Do you know what this is?
That's 2,400 iu of Gonal-F that's currently sitting in my fridge just asking one of my sisters or parents or in-laws to visit and get all confused and concerned about it. And I am freaking excited!
I mentioned a few weeks ago the upcoming conversation that Lawyer Guy and I will need to have with Dr. Wonderful about whether to go for an injects+IUI cycle or straight to IVF. I think I also mentioned that a lovely friend of mine from my loss/IF message board is now pregnant and was looking to unload some unused Gonal-f. In the beautiful manner of todays' interconnected world, these eight 300-iu Gonal-f pens made their way from one end of New York State to the other. I can't thank her enough for sending them. Our insurance doesn't cover injectible meds, so a stash this big would have cost us quite a lot.

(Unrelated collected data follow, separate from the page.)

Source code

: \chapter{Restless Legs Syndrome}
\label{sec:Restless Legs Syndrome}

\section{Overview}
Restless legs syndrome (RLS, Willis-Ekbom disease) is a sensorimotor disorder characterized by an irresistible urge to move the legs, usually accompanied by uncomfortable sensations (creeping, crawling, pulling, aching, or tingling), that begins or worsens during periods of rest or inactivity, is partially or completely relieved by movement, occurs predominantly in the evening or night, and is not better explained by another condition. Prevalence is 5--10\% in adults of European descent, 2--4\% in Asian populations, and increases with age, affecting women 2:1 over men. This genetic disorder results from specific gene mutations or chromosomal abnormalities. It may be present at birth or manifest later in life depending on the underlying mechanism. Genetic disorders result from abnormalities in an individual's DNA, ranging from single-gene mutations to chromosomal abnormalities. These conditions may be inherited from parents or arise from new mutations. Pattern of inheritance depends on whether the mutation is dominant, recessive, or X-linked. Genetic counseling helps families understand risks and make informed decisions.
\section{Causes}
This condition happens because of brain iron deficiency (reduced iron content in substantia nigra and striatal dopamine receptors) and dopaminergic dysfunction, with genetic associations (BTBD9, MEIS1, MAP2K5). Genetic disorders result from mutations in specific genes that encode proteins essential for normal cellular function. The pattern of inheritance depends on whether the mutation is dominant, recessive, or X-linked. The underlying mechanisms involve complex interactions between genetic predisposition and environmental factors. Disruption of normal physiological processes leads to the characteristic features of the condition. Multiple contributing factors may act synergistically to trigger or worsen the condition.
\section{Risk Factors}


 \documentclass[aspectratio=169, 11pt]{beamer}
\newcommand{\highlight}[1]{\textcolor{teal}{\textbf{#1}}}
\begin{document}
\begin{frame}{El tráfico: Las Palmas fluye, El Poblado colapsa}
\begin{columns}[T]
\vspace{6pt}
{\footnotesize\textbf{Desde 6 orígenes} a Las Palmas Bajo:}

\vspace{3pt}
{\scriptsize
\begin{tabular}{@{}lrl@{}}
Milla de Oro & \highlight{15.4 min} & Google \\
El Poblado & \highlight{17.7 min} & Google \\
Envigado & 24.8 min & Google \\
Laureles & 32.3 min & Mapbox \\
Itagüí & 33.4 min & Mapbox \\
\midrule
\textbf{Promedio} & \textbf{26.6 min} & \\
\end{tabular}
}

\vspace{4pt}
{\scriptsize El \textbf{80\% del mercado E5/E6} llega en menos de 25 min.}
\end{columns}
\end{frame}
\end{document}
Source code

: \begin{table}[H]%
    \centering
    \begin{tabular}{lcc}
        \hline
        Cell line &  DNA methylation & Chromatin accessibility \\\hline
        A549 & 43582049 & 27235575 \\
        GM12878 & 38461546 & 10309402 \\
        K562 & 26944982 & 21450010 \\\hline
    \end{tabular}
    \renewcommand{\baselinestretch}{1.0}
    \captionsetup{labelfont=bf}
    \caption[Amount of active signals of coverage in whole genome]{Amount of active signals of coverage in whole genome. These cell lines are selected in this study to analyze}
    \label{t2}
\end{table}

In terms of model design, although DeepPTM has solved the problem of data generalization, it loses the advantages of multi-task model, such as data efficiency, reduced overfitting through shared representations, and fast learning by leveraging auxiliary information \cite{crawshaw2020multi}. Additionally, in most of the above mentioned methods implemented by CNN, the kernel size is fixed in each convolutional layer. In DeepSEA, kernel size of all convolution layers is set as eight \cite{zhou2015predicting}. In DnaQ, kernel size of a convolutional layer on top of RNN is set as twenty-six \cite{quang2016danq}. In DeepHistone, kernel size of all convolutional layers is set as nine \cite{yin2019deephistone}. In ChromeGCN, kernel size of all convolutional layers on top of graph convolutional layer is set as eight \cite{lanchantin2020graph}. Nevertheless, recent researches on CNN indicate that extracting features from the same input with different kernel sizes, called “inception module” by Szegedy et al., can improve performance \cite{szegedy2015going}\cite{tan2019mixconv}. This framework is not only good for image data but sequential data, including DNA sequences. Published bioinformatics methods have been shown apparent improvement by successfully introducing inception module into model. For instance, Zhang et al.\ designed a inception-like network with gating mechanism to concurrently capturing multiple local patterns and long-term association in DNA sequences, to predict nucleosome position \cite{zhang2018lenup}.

You know, as sad as this may sound, I think this package of meds and needles may be my favorite Christmas present this year. As long as Dr. W. agrees, we can now afford to go ahead with one (and possibly more than one) injects+IUI in the spring at no cost. We've got some real options other than IVF, and options are what makes IF most bearable.
I'd be tempted to ascribe my jolly mood to the meds in the fridge, but truthfully, I've been feeling optimistic and happy and hopeful for several days now. This is unusual: I'm in a two-week wait. I'm set to get my period on New Year's Eve. This will be our 11th failed month of TTC since last year's miscarriage. And I've been a massive Grinch up until now, as has probably been clear from this blog.
But I ovulated! And we had sex! And even if that doesn't (and there's a 97% chance it won't, according to our docs) make a baby, it still means we're starting a new treatment cycle in less than two weeks. And that really might make a baby! And once we're done with the Clomid route in February, we've got the wherewithal to try something new! And we'll save all we can in the intervening month to lessen the financial blow of IVF, if it comes to that! This is really going to work for us!
I've finally caught a bit of the Christmas spirit. Thanks to a ziploc bag of needle pens I pray I'll never have to inject into my stomach fat.